→ **ACTIVITY**
For each line in the data below that has the word "plotted", copy that line.

-- INPUT follows --

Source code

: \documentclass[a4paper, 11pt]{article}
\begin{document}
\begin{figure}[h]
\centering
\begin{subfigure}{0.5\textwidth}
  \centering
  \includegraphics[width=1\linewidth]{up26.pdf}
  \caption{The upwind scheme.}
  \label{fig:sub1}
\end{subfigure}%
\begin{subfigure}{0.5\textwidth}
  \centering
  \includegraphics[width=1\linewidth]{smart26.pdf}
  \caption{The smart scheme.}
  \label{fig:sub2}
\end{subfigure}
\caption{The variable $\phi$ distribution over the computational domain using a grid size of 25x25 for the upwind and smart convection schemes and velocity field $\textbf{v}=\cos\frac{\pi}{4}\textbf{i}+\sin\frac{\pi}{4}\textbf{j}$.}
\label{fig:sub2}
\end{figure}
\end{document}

-- INPUT concluded --
-- INPUT follows --

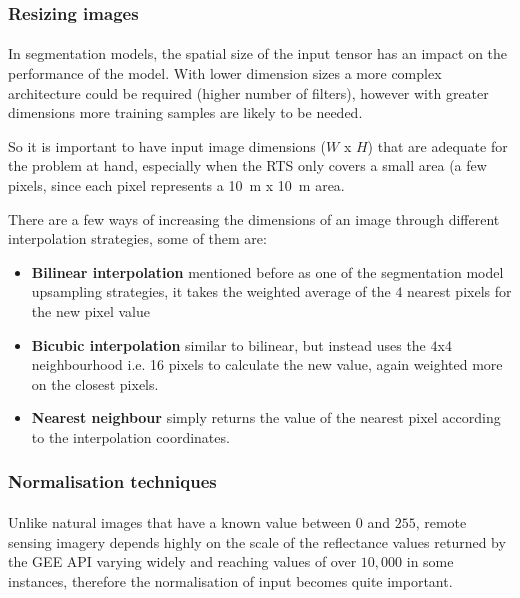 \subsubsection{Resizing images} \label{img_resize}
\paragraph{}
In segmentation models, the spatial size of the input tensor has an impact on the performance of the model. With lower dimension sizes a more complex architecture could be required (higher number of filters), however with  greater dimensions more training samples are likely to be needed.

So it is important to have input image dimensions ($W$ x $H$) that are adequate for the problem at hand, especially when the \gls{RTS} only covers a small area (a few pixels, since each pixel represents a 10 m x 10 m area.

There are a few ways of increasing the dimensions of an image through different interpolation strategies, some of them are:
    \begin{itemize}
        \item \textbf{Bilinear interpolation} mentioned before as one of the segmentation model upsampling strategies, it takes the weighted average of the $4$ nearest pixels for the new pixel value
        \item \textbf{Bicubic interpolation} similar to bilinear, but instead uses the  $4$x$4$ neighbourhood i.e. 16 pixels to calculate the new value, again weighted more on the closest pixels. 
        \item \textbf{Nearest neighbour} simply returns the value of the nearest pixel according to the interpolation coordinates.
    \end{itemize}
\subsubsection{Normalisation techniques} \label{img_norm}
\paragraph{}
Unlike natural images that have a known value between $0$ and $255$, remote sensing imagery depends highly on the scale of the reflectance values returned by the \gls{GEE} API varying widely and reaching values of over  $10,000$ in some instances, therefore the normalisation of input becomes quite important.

-- INPUT concluded --
-- INPUT follows --

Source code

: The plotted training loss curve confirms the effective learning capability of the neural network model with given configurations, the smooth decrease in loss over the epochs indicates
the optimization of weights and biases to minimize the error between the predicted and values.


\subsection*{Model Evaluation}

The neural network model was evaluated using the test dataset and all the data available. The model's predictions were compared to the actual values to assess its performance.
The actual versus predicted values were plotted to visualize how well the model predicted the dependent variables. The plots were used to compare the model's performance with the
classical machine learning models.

-- INPUT concluded --

→ **RESULT BELOW**
: The plotted training loss curve confirms the effective learning capability of the neural network model with given configurations, the smooth decrease in loss over the epochs indicates
The actual versus predicted values were plotted to visualize how well the model predicted the dependent variables. The plots were used to compare the model's performance with the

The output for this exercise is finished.